The German clarinet virtuoso Sabine Meyer is to retire from the stage next year, she has let it be known.

Meyer, 65, shot to fame when Herbert von Karajan tried to force through her appointment to the all-male Berlin Philharmonic, only for the players to vote 73-4 against her receiving tenure. Their obduracy precipitated Karajan’s resignation.
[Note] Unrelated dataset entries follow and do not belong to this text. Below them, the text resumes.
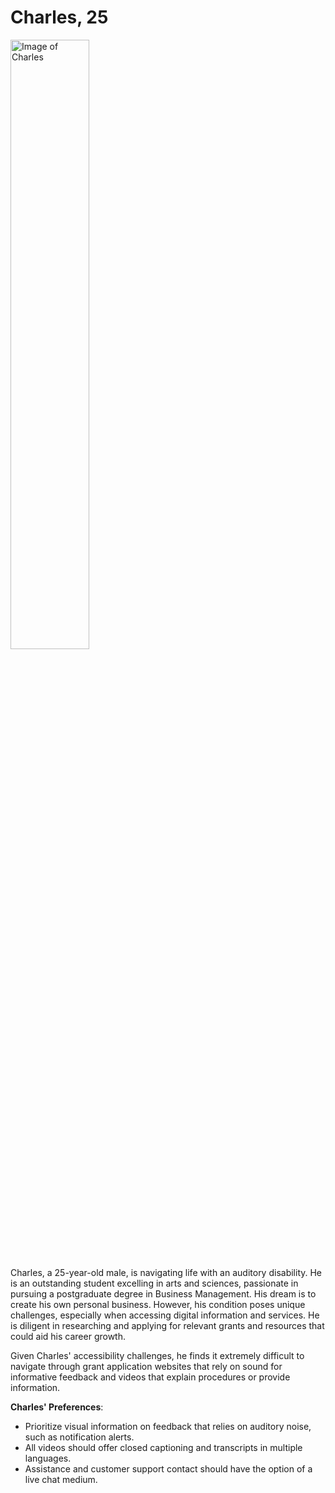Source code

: # Charles, 25

<img src="../images/Charles_Auditory.jpg" width="50%" alt="Image of Charles">

Charles, a 25-year-old male, is navigating life with an auditory disability. He is an outstanding student excelling in arts and sciences, passionate in pursuing a postgraduate degree in Business Management. His dream is to create his own personal business. However, his condition poses unique challenges, especially when accessing digital information and services. He is diligent in researching and applying for relevant grants and resources that could aid his career growth. 

Given Charles' accessibility challenges, he finds it extremely difficult to navigate through grant application websites that rely on sound for informative feedback and videos that explain procedures or provide information.

<b>Charles' Preferences</b>:
- Prioritize visual information on feedback that relies on auditory noise, such as notification alerts.
- All videos should offer closed captioning and transcripts in multiple languages.
- Assistance and customer support contact should have the option of a live chat medium.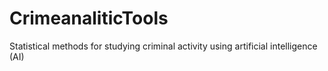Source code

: # CrimeanaliticTools
Statistical methods for studying criminal activity using artificial intelligence (AI)
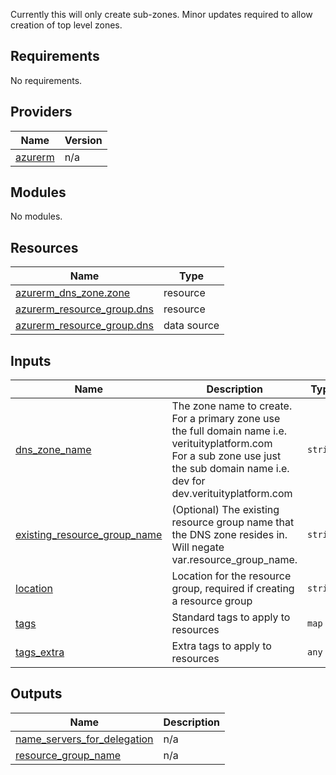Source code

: Currently this will only create sub-zones.
Minor updates required to allow creation of top level zones.

<!-- BEGIN_TF_DOCS -->
## Requirements

No requirements.

## Providers

| Name | Version |
|------|---------|
| <a name="provider_azurerm"></a> [azurerm](#provider\_azurerm) | n/a |

## Modules

No modules.

## Resources

| Name | Type |
|------|------|
| [azurerm_dns_zone.zone](https://registry.terraform.io/providers/hashicorp/azurerm/latest/docs/resources/dns_zone) | resource |
| [azurerm_resource_group.dns](https://registry.terraform.io/providers/hashicorp/azurerm/latest/docs/resources/resource_group) | resource |
| [azurerm_resource_group.dns](https://registry.terraform.io/providers/hashicorp/azurerm/latest/docs/data-sources/resource_group) | data source |

## Inputs

| Name | Description | Type | Default | Required |
|------|-------------|------|---------|:--------:|
| <a name="input_dns_zone_name"></a> [dns\_zone\_name](#input\_dns\_zone\_name) | The zone name to create.<br>For a primary zone use the full domain name i.e. verituityplatform.com<br>For a sub zone use just the sub domain name i.e. dev for dev.verituityplatform.com | `string` | n/a | yes |
| <a name="input_existing_resource_group_name"></a> [existing\_resource\_group\_name](#input\_existing\_resource\_group\_name) | (Optional) The existing resource group name that the DNS zone resides in. Will negate var.resource\_group\_name. | `string` | `null` | no |
| <a name="input_location"></a> [location](#input\_location) | Location for the resource group, required if creating a resource group | `string` | `null` | no |
| <a name="input_tags"></a> [tags](#input\_tags) | Standard tags to apply to resources | `map` | `{}` | no |
| <a name="input_tags_extra"></a> [tags\_extra](#input\_tags\_extra) | Extra tags to apply to resources | `any` | `{}` | no |

## Outputs

| Name | Description |
|------|-------------|
| <a name="output_name_servers_for_delegation"></a> [name\_servers\_for\_delegation](#output\_name\_servers\_for\_delegation) | n/a |
| <a name="output_resource_group_name"></a> [resource\_group\_name](#output\_resource\_group\_name) | n/a |
<!-- END_TF_DOCS -->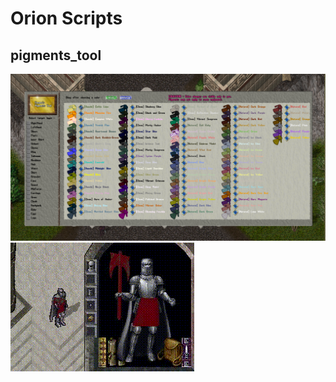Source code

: # Orion Scripts
## pigments_tool
![tool](https://github.com/Encore11/orion_scripts/blob/main/img/%EC%8A%A4%ED%81%AC%EB%A6%B0%EC%83%B7%202023-07-06%20011114.png)
![gif](https://github.com/Encore11/orion_scripts/blob/main/img/pigments_tool.gif)
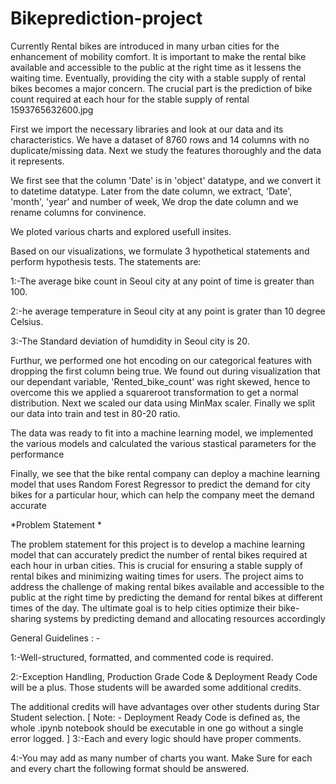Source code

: # Bikeprediction-project
Currently Rental bikes are introduced in many urban cities for the enhancement of mobility comfort. It is important to make the rental bike available and accessible to the public at the right time as it lessens the waiting time. Eventually, providing the city with a stable supply of rental bikes becomes a major concern. The crucial part is the prediction of bike count required at each hour for the stable supply of rental 1593765632600.jpg

First we import the necessary libraries and look at our data and its characteristics. We have a dataset of 8760 rows and 14 columns with no duplicate/missing data. Next we study the features thoroughly and the data it represents.

We first see that the column 'Date' is in 'object' datatype, and we convert it to datetime datatype. Later from the date column, we extract, 'Date', 'month', 'year' and number of week, We drop the date column and we rename columns for convinence.

We ploted various charts and explored usefull insites.

Based on our visualizations, we formulate 3 hypothetical statements and perform hypothesis tests. The statements are:

1:-The average bike count in Seoul city at any point of time is greater than 100.

2:-he average temperature in Seoul city at any point is grater than 10 degree Celsius.

3:-The Standard deviation of humdidity in Seoul city is 20.

Furthur, we performed one hot encoding on our categorical features with dropping the first column being true. We found out during visualization that our dependant variable, 'Rented_bike_count' was right skewed, hence to overcome this we applied a squareroot transformation to get a normal distribution. Next we scaled our data using MinMax scaler. Finally we split our data into train and test in 80-20 ratio.

The data was ready to fit into a machine learning model, we implemented the various models and calculated the various stastical parameters for the performance

Finally, we see that the bike rental company can deploy a machine learning model that uses Random Forest Regressor to predict the demand for city bikes for a particular hour, which can help the company meet the demand accurate

*Problem Statement *

The problem statement for this project is to develop a machine learning model that can accurately predict the number of rental bikes required at each hour in urban cities. This is crucial for ensuring a stable supply of rental bikes and minimizing waiting times for users. The project aims to address the challenge of making rental bikes available and accessible to the public at the right time by predicting the demand for rental bikes at different times of the day. The ultimate goal is to help cities optimize their bike-sharing systems by predicting demand and allocating resources accordingly

General Guidelines : -

1:-Well-structured, formatted, and commented code is required.

2:-Exception Handling, Production Grade Code & Deployment Ready Code will be a plus. Those students will be awarded some additional credits.

   The additional credits will have advantages over other students during Star Student selection.
      [ Note: - Deployment Ready Code is defined as, the whole .ipynb notebook should be executable in one go
          without a single error logged. ]
3:-Each and every logic should have proper comments.

4:-You may add as many number of charts you want. Make Sure for each and every chart the following format should be answered.
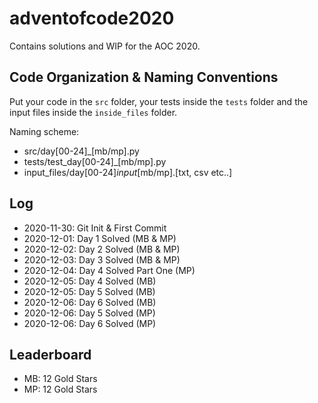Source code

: # adventofcode2020

Contains solutions and WIP for the AOC 2020.

## Code Organization & Naming Conventions

Put your code in the `src` folder, your tests inside the `tests` folder
and the input files inside the `inside_files` folder.

Naming scheme:

- src/day[00-24]_[mb/mp].py
- tests/test_day[00-24]_[mb/mp].py
- input_files/day[00-24]_input_[mb/mp].[txt, csv etc..]

## Log

- 2020-11-30: Git Init & First Commit
- 2020-12-01: Day 1 Solved (MB & MP)
- 2020-12-02: Day 2 Solved (MB & MP)
- 2020-12-03: Day 3 Solved (MB & MP)
- 2020-12-04: Day 4 Solved Part One (MP)
- 2020-12-05: Day 4 Solved (MB)
- 2020-12-05: Day 5 Solved (MB)
- 2020-12-06: Day 6 Solved (MB)
- 2020-12-06: Day 5 Solved (MP)
- 2020-12-06: Day 6 Solved (MP)

## Leaderboard

- MB: 12 Gold Stars
- MP: 12 Gold Stars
Meyer went on to a wide-ranging career as soloist, chamber musician and teacher. She married Reiner Wehle, who played clarinet in the Munich Philharmonic, and shared a professorship with him for 30 years at the Musikhochschule in Lübeck.

Comments

  • chet says:

    Sabine Meyer is a better clarinetist than Emmanuel Pahud is a flutist or Albrecht Mayer is an oboist, that’s how good she is, maybe the rest of the orchestra couldn’t handle her. Their lost. And hers too. And the audience’s.

    • OSF says:

      She’s a great clarinetist but she joined (and left) the Philharmonic a decade before either of them did, so I’m not sure what your point is.

    • CRWang says:

      Doesn’t make sense here. A clarinetist is better than a flutist and an oboist? They’re all great musicians and let’s leave it at that.
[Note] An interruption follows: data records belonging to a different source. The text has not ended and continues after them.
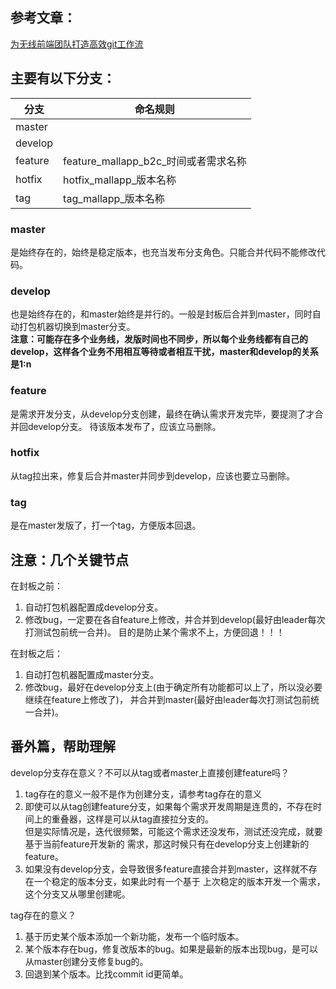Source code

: ## 参考文章：
[为无线前端团队打造高效git工作流](https://juejin.im/post/5b2b76e251882574934c388d)


## 主要有以下分支：

| 分支 | 命名规则 |
| --- | --- |
| master |  |
| develop |  |
|  feature|  feature_mallapp_b2c_时间或者需求名称|
|  hotfix|  hotfix_mallapp_版本名称|
|  tag|  tag_mallapp_版本名称|		


### master  
是始终存在的，始终是稳定版本，也充当发布分支角色。只能合并代码不能修改代码。

### develop 
也是始终存在的，和master始终是并行的。一般是封板后合并到master，同时自动打包机器切换到master分支。  
**注意：可能存在多个业务线，发版时间也不同步，所以每个业务线都有自己的develop，这样各个业务不用相互等待或者相互干扰，master和develop的关系是1:n**
### feature 
是需求开发分支，从develop分支创建，最终在确认需求开发完毕，要提测了才合并回develop分支。
        待该版本发布了，应该立马删除。
### hotfix  
从tag拉出来，修复后合并master并同步到develop，应该也要立马删除。
### tag     
是在master发版了，打一个tag，方便版本回退。

## 注意：几个关键节点
在封板之前：
1. 自动打包机器配置成develop分支。
2. 修改bug，一定要在各自feature上修改，并合并到develop(最好由leader每次打测试包前统一合并)。
    目的是防止某个需求不上，方便回退！！！
    
在封板之后：
1. 自动打包机器配置成master分支。
2. 修改bug，最好在develop分支上(由于确定所有功能都可以上了，所以没必要继续在feature上修改了)，
    并合并到master(最好由leader每次打测试包前统一合并)。

## 番外篇，帮助理解
develop分支存在意义？不可以从tag或者master上直接创建feature吗？
1. tag存在的意义一般不是作为创建分支，请参考tag存在的意义
2. 即使可以从tag创建feature分支，如果每个需求开发周期是连贯的，不存在时间上的重叠器，这样是可以从tag直接拉分支的。  
但是实际情况是，迭代很频繁，可能这个需求还没发布，测试还没完成，就要基于当前feature开发新的
需求，那这时候只有在develop分支上创建新的feature。
3. 如果没有develop分支，会导致很多feature直接合并到master，这样就不存在一个稳定的版本分支，如果此时有一个基于
上次稳定的版本开发一个需求，这个分支又从哪里创建呢。


tag存在的意义？
1. 基于历史某个版本添加一个新功能，发布一个临时版本。
2. 某个版本存在bug，修复改版本的bug。如果是最新的版本出现bug，是可以从master创建分支修复bug的。
3. 回退到某个版本。比找commit id更简单。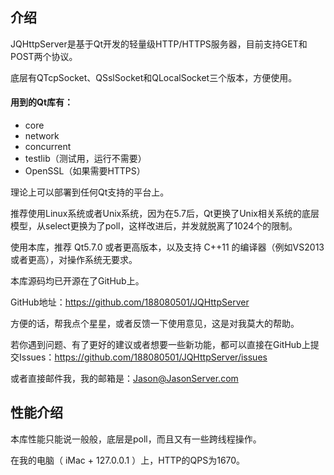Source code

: ## 介绍

JQHttpServer是基于Qt开发的轻量级HTTP/HTTPS服务器，目前支持GET和POST两个协议。

底层有QTcpSocket、QSslSocket和QLocalSocket三个版本，方便使用。

#### 用到的Qt库有：

* core
* network
* concurrent	
* testlib（测试用，运行不需要）
* OpenSSL（如果需要HTTPS）

理论上可以部署到任何Qt支持的平台上。

推荐使用Linux系统或者Unix系统，因为在5.7后，Qt更换了Unix相关系统的底层模型，从select更换为了poll，这样改进后，并发就脱离了1024个的限制。

使用本库，推荐 Qt5.7.0 或者更高版本，以及支持 C++11 的编译器（例如VS2013或者更高），对操作系统无要求。

本库源码均已开源在了GitHub上。

GitHub地址：https://github.com/188080501/JQHttpServer

方便的话，帮我点个星星，或者反馈一下使用意见，这是对我莫大的帮助。

若你遇到问题、有了更好的建议或者想要一些新功能，都可以直接在GitHub上提交Issues：https://github.com/188080501/JQHttpServer/issues

或者直接邮件我，我的邮箱是：Jason@JasonServer.com

## 性能介绍

本库性能只能说一般般，底层是poll，而且又有一些跨线程操作。

在我的电脑（ iMac + 127.0.0.1 ）上，HTTP的QPS为1670。
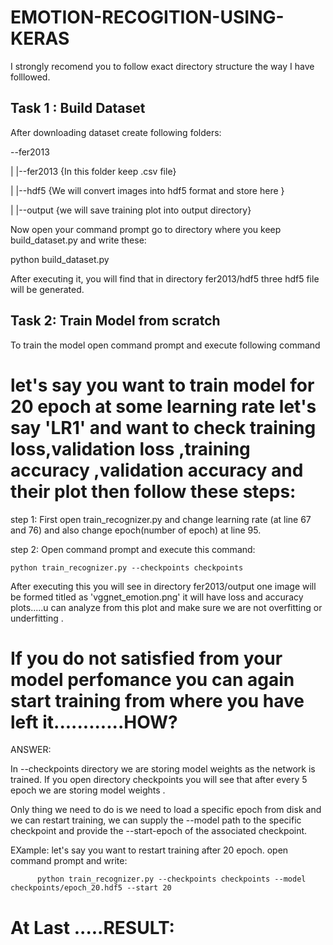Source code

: # EMOTION-RECOGITION-USING-KERAS
I strongly recomend you to follow exact directory structure the way I have folllowed.

## Task 1 : Build Dataset

After downloading dataset create following folders:

--fer2013

|  |--fer2013 {In this folder keep .csv file}
        
|  |--hdf5    {We will convert images into hdf5 format and store here }

|  |--output  {we will save training plot into output directory}


Now open your command prompt go to directory where you keep build_dataset.py and write these:

python build_dataset.py

After executing it, you will find that in directory fer2013/hdf5 three hdf5 file will be generated.


##  Task 2: Train Model from scratch

To train the model open command prompt and execute following command

# let's say you want to train model for 20 epoch at some learning rate let's say 'LR1' and want to check training loss,validation loss ,training accuracy ,validation accuracy and  their plot then follow these steps:

step 1: First open train_recognizer.py and change learning rate (at line 67 and 76)  and also change epoch(number of epoch) at line 95.

step 2: Open command prompt and execute this command:

    python train_recognizer.py --checkpoints checkpoints

After executing this you will see in directory fer2013/output one image will be formed titled as 'vggnet_emotion.png' it will have loss and accuracy plots.....u can analyze from this plot and make sure we are not overfitting or underfitting .

# If you do not satisfied from your model perfomance you can again start training from where you have left it............HOW?

ANSWER:

In --checkpoints directory we are storing model weights as the network is trained. If you open directory checkpoints you will see that after every 5 epoch we are storing model weights .

Only thing we need to do is we need to load a specific epoch from disk and we can restart training, we can supply the --model path to the specific checkpoint and provide the --start-epoch of the associated checkpoint.

EXample: let's say you want to restart training after 20 epoch. open command prompt and write:

          python train_recognizer.py --checkpoints checkpoints --model checkpoints/epoch_20.hdf5 --start 20
         
# At Last .....RESULT:


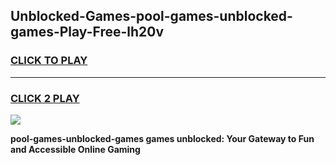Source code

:
## Unblocked-Games-pool-games-unblocked-games-Play-Free-lh20v
<h3>
<a href="https://premium76.site?title=pool-games-unblocked-games&ref=19M">CLICK TO PLAY</a></h3>
<hr>

<h3>
<a href="https://premium76.site?title=pool-games-unblocked-games&ref=19M">CLICK 2 PLAY</a>
  
</h3>

<a href="https://premium76.site?title=pool-games-unblocked-games&ref=19M"><img src="https://clearcache.store/games.png"></a>


**pool-games-unblocked-games games unblocked: Your Gateway to Fun and Accessible Online Gaming**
    • Manda Williams says:

      In what way is Sabine Meyer a better player than the two musicians you’ve mentioned? Can you substantiate that?

    • Herbie G says:

      Can’t we praise her without having to denigrate other fine musicians?

    • Marcus J says:

      That’s an absolutely incorrect statement.

  • Andrew Powell says:

    No, this was not related to Karajan’s resignation. It was seven years earlier.

    • norman lebrecht says:

      It was the first tipping point in the process.

      • NYMike says:

        Hellmut Stern told me this had nothing to do with gender or ability. It had to do with Karajan’s forcing her into the BPO over their tenure process.
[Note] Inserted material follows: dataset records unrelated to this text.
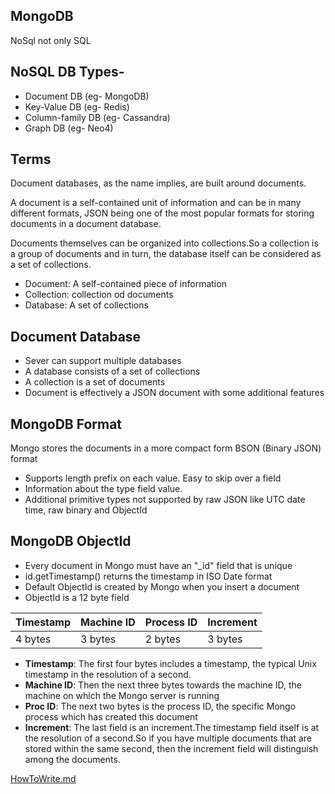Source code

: ## MongoDB

NoSql not only SQL

## NoSQL DB Types-

- Document DB (eg- MongoDB)
- Key-Value DB (eg- Redis)
- Column-family DB (eg- Cassandra)
- Graph DB (eg- Neo4)

## Terms

Document databases, as the name implies, are built around documents.

A document is a self-contained unit of information and can be in many different formats, JSON being one of the most popular formats for storing documents in a document database.

Documents themselves can be organized into collections.So a collection is a group of documents and in turn, the database itself can be considered as a set of collections.

- Document: A self-contained piece of information
- Collection: collection od documents
- Database: A set of collections

## Document Database

- Sever can support multiple databases
- A database consists of a set of collections
- A collection is a set of documents
- Document is effectively a JSON document with some additional features

## MongoDB Format

Mongo stores the documents in a more compact form BSON (Binary JSON) format

- Supports length prefix on each value. Easy to skip over a field
- Information about the type field value.
- Additional primitive types not supported by raw JSON like UTC date time, raw binary and ObjectId

## MongoDB ObjectId

- Every document in Mongo must have an "\_id" field that is unique
- id.getTimestamp() returns the timestamp in ISO Date format
- Default ObjectId is created by Mongo when you insert a document
- ObjectId is a 12 byte field

| Timestamp | Machine ID | Process ID | Increment |
| --------- | ---------- | ---------- | --------- |
| 4 bytes   | 3 bytes    | 2 bytes    | 3 bytes   |

- **Timestamp**: The first four bytes includes a timestamp, the typical Unix timestamp in the resolution of a second.
- **Machine ID**: Then the next three bytes towards the machine ID, the machine on which the Mongo server is running
- **Proc ID**: The next two bytes is the process ID, the specific Mongo process which has created this document
- **Increment**: The last field is an increment.The timestamp field itself is at the resolution of a second.So if you have multiple documents that are stored within the same second, then the increment field will distinguish among the documents.

[HowToWrite.md](https://medium.com/@saumya.ranjan/how-to-write-a-readme-md-file-markdown-file-20cb7cbcd6f 'How to write in .md file')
        • william osborne says:

          So it was just a coincidence that the BPO had no women members at that point because it forbade them membership. Now, about that bridge in Brooklyn you have for sale…

        • OSF says:

          Indeed. The interview in The Clarinet magazine says the orchestra (not Karajan) hired her, but he took a real liking to her, and seemed – as I understand it – to press for a quick tenure decision on her. And the players resisted that, guarding their prerogative to determine who plays in the orchestra. Probably if Karajan had played it cool, he’d have gotten his way.

        • David says:

          Well, he would say that, wouldn’t he?

  • Del-boy says:

    She was also a skilled breeder of horses I believe, and that improves her in any estimation.

  • Petros LInardos says:

    Championing a great musician who happened to be female, as opposed to, say, looking for a great female clarinettist. Like him or not otherwise, the aging Karajan was a trailblazer in Sabine Meyer’s case.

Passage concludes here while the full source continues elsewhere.